It almost feels ridiculous to ask the question, doesn’t it? What is fun? You know it when you feel it. Kids never sit around debating definitions of fun. They just chase it, invent it, and live in it. Somewhere along the way, though, adults forget. We trade recess for responsibility, games for goals, and play for productivity. By the time most people hit their late twenties, surveys show more than half feel like they have “lost their sense of fun.”
So what are we really talking about here? Fun is not just entertainment or distraction. It is not zoning out with Netflix or endlessly scrolling your phone. That can kill time, sure, but it rarely leaves you feeling alive. Fun is a state where three things often overlap:
- Playfulness: Doing something for the simple joy of it, without worrying how you look or whether it is “useful.”
- Connection: Sharing laughter, experiences, or energy with people around you, or feeling connected to something beyond yourself.
- Flow: Being so engaged that time disappears. You are not watching the clock; you are in it.
When those pieces come together, you get what some psychologists call “true fun.” It is energizing, memorable, and restorative. Think of a pick-up game that left you sweaty and laughing. A family game night that turned into inside jokes for weeks. A hobby session that made hours fly by. That is fun at its best.
On the other side, there is what many of us settle for, call it “fake fun.” The kind that feels like an escape but leaves you drained.

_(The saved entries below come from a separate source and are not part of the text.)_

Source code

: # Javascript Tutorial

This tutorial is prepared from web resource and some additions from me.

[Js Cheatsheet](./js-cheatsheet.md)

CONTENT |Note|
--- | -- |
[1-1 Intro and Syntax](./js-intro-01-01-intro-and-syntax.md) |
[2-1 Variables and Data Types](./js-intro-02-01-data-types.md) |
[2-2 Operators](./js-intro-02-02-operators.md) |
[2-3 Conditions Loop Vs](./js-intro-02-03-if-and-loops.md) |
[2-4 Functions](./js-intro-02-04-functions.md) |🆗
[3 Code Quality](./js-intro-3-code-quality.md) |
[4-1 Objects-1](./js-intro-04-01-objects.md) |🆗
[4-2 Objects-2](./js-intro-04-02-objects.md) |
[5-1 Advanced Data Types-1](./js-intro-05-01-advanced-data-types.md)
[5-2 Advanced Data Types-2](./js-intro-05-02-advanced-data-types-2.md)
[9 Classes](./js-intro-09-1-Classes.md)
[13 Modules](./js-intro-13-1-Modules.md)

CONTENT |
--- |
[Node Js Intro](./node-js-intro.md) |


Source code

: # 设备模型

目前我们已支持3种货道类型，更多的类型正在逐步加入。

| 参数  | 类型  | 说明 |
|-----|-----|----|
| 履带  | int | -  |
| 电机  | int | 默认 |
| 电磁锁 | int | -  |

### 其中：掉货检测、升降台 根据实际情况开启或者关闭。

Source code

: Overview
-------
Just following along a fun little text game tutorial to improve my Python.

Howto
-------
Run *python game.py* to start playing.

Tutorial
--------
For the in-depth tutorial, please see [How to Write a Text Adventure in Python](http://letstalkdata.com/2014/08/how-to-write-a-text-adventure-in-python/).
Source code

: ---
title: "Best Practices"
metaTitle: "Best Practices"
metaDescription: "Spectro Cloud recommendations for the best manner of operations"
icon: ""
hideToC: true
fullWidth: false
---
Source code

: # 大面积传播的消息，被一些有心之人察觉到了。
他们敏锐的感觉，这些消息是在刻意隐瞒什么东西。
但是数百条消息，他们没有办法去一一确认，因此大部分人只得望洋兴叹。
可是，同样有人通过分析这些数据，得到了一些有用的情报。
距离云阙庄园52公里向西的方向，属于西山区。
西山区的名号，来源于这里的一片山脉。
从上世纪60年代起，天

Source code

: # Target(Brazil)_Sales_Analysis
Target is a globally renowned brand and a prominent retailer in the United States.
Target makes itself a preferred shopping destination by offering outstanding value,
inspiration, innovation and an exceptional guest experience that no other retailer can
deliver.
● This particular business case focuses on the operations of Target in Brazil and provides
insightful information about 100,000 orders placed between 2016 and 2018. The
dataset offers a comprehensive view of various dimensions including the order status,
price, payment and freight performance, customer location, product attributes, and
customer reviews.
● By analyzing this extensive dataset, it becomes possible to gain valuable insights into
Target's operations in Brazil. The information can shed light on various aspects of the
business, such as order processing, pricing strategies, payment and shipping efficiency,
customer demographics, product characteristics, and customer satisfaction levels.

The late-night scrolling that gives you nothing back, or the “treat yourself” binge that doesn’t actually restore you. Fake fun fills time. True fun fills you.
Here is the point: fun is not childish. It is human. It is not a distraction from resilience. It is resilience. Fun interrupts stress, resets the nervous system, strengthens bonds, and reminds us that life is not just about checking boxes. It is about moments that make the whole journey worthwhile.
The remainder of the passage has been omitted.